§ **Task statement**:
Where the string "components" appears in a line of the data, show that line.
*** Opening Source material ***
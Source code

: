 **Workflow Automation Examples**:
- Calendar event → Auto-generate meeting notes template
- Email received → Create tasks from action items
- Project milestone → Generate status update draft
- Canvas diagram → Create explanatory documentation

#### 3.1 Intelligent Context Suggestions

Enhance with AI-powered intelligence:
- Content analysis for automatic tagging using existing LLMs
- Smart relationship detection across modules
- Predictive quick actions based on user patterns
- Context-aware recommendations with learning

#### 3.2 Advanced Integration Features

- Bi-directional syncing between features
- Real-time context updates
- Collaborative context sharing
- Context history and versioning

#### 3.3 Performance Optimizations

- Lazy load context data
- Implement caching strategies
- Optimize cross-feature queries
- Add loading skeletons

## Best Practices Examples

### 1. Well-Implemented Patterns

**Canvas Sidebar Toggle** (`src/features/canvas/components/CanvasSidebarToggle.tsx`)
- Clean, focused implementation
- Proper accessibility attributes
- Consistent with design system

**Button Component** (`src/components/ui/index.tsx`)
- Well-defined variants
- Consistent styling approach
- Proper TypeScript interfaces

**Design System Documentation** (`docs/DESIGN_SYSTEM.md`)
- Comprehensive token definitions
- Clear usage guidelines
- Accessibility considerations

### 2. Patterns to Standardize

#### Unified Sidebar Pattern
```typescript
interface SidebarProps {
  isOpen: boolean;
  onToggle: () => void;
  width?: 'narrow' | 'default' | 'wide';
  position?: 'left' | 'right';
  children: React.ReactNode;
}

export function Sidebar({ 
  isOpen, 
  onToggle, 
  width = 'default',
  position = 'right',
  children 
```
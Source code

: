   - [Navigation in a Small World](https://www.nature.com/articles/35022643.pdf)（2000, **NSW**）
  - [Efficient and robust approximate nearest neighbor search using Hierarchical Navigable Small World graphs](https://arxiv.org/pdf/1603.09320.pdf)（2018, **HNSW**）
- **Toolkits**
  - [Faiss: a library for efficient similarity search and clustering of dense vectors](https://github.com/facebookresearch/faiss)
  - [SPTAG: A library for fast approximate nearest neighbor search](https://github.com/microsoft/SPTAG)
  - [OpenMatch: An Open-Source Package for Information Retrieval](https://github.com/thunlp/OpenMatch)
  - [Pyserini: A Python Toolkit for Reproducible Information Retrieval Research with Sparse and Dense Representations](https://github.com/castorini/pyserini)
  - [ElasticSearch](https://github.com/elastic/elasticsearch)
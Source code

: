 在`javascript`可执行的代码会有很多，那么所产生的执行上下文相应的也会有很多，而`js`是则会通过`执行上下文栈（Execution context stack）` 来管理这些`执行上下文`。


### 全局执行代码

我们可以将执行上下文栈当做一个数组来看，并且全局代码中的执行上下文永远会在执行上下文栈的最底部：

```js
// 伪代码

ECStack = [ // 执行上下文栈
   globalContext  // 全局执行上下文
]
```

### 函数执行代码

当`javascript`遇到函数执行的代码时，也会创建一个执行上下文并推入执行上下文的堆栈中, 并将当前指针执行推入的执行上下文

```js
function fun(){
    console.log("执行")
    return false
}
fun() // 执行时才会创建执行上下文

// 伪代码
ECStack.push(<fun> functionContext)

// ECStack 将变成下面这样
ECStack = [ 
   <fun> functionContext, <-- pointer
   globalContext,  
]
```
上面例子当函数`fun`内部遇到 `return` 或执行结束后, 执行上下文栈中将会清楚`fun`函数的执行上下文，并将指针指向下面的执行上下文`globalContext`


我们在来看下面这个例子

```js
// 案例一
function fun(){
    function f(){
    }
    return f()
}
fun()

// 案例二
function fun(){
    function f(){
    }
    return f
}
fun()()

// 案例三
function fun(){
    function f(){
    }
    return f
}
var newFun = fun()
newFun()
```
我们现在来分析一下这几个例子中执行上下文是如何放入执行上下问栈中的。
*** Closing Source material ***
§ **Written response**:
**Canvas Sidebar Toggle** (`src/features/canvas/components/CanvasSidebarToggle.tsx`)
**Button Component** (`src/components/ui/index.tsx`)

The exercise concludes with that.